Jigglypuff can learn it too
Clefairy can lear water gun by tm. Its probably there for that
Yeah, aside from the Squirtle line, it can be taught to the Clefairy line, the Jigglypuff line, the Rattata line, Nidorina/Nidoqueen and Nidorino/Nidoking. If you didn't pick Squirtle it's actually pretty handy for coverage.
A lot of non water types can learn water gun
come to think of it that's probably the main idea of TM's to begin with. like why would a water type need technological intervention to be able to spit water.
I'd never thought about it before but it's probably 100% the intent that the player thinks "finally, a water move for Magikarp" and then it doesn't work. I love that.
>KANTOOOOOOtards will defend this
What's to defend?
These games were primarily intended as single player experiences. Getting a consumable item that will only benefit you if you use it right then and there due to getting too underpowered a bit further into the game is fairly common in RPGs.
Give it to Rattata.
Hyper Fang + Water Gun is great for the early game.
Its placement was pretty deliberate like that, it was meant to teach you that normal types are ridiculously versatile in what types of moves they can learn since your obvious water type suspects can't benefit from it.
Only slightly related but remember when the games wouldn't actually tell you what move was contained in a TM when buying it? What was up with that? It would be like "TM035 - A powerful fire attack that may inflict a burn." instead of "Flamethrower".
it's called SOVL
Considering that in Gen 1 there wasn't even a way to check what a move did that ended up actually being more useful.
>What was up with that?
Much like how moves didn't have descriptions originally, these were all tactics to get players to buy strategy guides so they can actually find out what the frick does what and how good of a move something is.
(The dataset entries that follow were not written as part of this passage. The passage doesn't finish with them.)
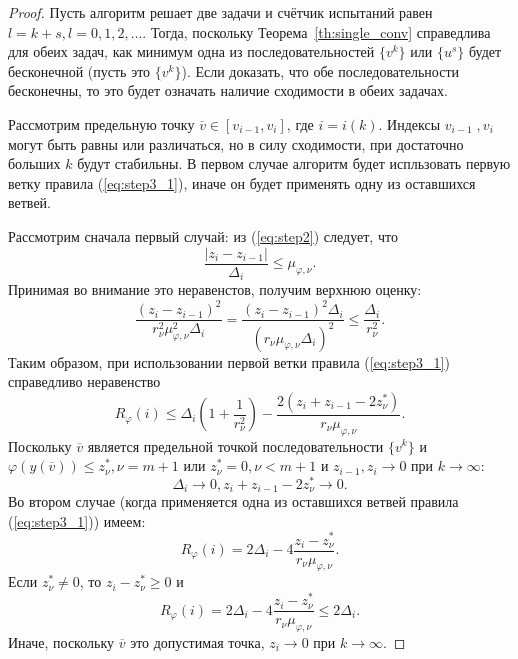 \begin{proof}
  Пусть алгоритм решает две задачи и счётчик испытаний равен \(l = k + s, l=0,1,2,\dots\).
  Тогда, поскольку Теорема~\ref{th:single_conv} справедлива для обеих задач, как минимум одна из последовательностей
  \(\{v^k\}\) или \(\{u^s\}\) будет бесконечной (пусть это \(\{v^k\}\)).
  Если доказать, что обе последовательности бесконечны, то это будет означать наличие сходимости в обеих задачах.

  Рассмотрим предельную точку \(\overline{v}\in [v_{i-1},v_i]\), где \(i=i(k)\). Индексы \(v_{i-1}\;,v_i\)
  могут быть равны или различаться, но в силу сходимости, при достаточно больших \(k\) будут стабильны.
  В первом случае алгоритм будет испльзовать первую ветку правила (\ref{eq:step3_1}), иначе он будет применять одну из оставшихся ветвей.

  Рассмотрим сначала первый случай: из (\ref{eq:step2}) следует, что
  \begin{displaymath}
    \frac{|z_i-z_{i-1}|}{\Delta_i} \leqslant \mu_{\varphi,\nu}.
  \end{displaymath}
  Принимая во внимание это неравенстов, получим верхнюю оценку:
  \begin{displaymath}
    \frac{(z_i-z_{i-1})^2}{r_\nu^2\mu_{\varphi,\nu}^2\Delta_i}=\frac{(z_i-z_{i-1})^2\Delta_i}{(r_\nu\mu_{\varphi,\nu}\Delta_i)^2}
    \leqslant \frac{\Delta_i}{r_\nu^2}.
  \end{displaymath}
  Таким образом, при использовании первой ветки правила (\ref{eq:step3_1}) справедливо неравенство
  \begin{equation}
    \label{eq:th1}
    R_\varphi(i)\leqslant\Delta_i(1 + \frac{1}{r_\nu^2}) - \frac{2(z_i+z_{i-1}-2z^*_\nu)}{r_\nu\mu_{\varphi,\nu}}.
  \end{equation}
  Поскольку \(\overline{v}\) является предельной точкой последовательности \(\{v^k\}\) и \(\varphi(y(\overline{v}))\leqslant z^*_{\nu}, \nu=m+1\) или
  \(z^*_\nu=0, \nu<m+1\) и \(z_{i-1},z_i\to 0\) при \(k\to\infty\):
  \begin{equation}
    \label{eq:th2}
    \Delta_i\to 0, z_i+z_{i-1} - 2 z_\nu^*\to 0.
  \end{equation}
  Во втором случае (когда применяется одна из оставшихся ветвей правила (\ref{eq:step3_1})) имеем:
  \begin{displaymath}
    R_\varphi(i)=2\Delta_i - 4\frac{z_i-z^*_\nu}{r_\nu\mu_{\varphi,\nu}}.
  \end{displaymath}
  Если \(z^*_\nu \ne 0\), то \(z_i-z^*_\nu \geqslant 0\) и
  \begin{equation}
    \label{eq:th3}
    R_\varphi(i)=2\Delta_i - 4\frac{z_i-z^*_\nu}{r_\nu\mu_{\varphi,\nu}} \leqslant 2\Delta_i.
  \end{equation}
  Иначе, поскольку \(\overline{v}\) это допустимая точка, \(z_i\to 0\) при \(k\to\infty\).


\end{proof}
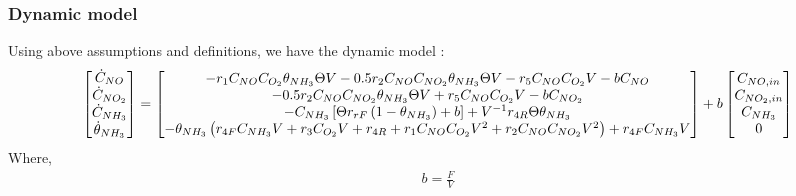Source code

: \subsubsection{Dynamic model}
Using above assumptions and definitions, we have the dynamic model \cite{nova2014urea}:
\begin{equation} \label{eqn::4_state}
    \begin{bmatrix} \dot C_{NO} \\
        \dot C_{NO_2}\\
        \dot C_{NH_3}\\
        \dot \theta_{NH_3}\\
         \end{bmatrix} =
    \begin{bmatrix} 
        -r_1 C_{NO} C_{O_2} \theta_{NH_3} \Theta V
        - 0.5 r_2 C_{NO} C_{NO_2} \theta_{NH_3} \Theta V
        -r_5 C_{NO} C_{O_2} V
        -b C_{NO}\\
        -0.5 r_2 C_{NO} C_{NO_2} \theta_{NH_3} \Theta V
        + r_5 C_{NO} C_{O_2} V
        -b C_{NO_2}\\
        -C_{NH_3} \left[ \Theta r_{rF} \left( 1 - \theta_{NH_3} \right) + b \right] + V^{-1} r_{4R} \Theta \theta_{NH_3}\\
        -\theta_{NH_3} \left( r_{4F}C_{NH_3} V + r_3 C_{O_2}V + r_{4R} + r_1 C_{NO} C_{O_2} V^2 + r_2 C_{NO} C_{NO_2} V^2 \right) + r_{4F} C_{NH_3} V
     \end{bmatrix}
    + b \begin{bmatrix} C_{NO, in} \\ C_{NO_2, in} \\ C_{NH_3} \\ 0 \end{bmatrix}
\end{equation}
Where,
\begin{align*}
    b = \frac{F}{V}
\end{align*}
Pokemon was a big ass psyop to make you buy official guides. You can't check base power of any move or even know its effect
>buying a guide instead of just trying out a new move and reloading the save if you don't like the effect
That's what a smart player would do, yes, but you need to remember the target audience is children who haven't yet developed critical thinking or actual strategy yet.
>”Booted up TM”
>”TM contains FLAMETHROWER”
>”Teach FLAMETHROWER to which Pokémon?”
He's talking about when you're buying them from a shop or the Game Corner, dumbass.
>save
>buy tm
>boot it up
>see what it is
>reload, money saved
See
The point isn't that it's some insurmountable matter of difficulty; it's that it's really weird that the games just didn't tell you what you were buying for no real reason. It would be kind of like if items you found on the ground said "You found an item and put it in the bag" without telling you what it was.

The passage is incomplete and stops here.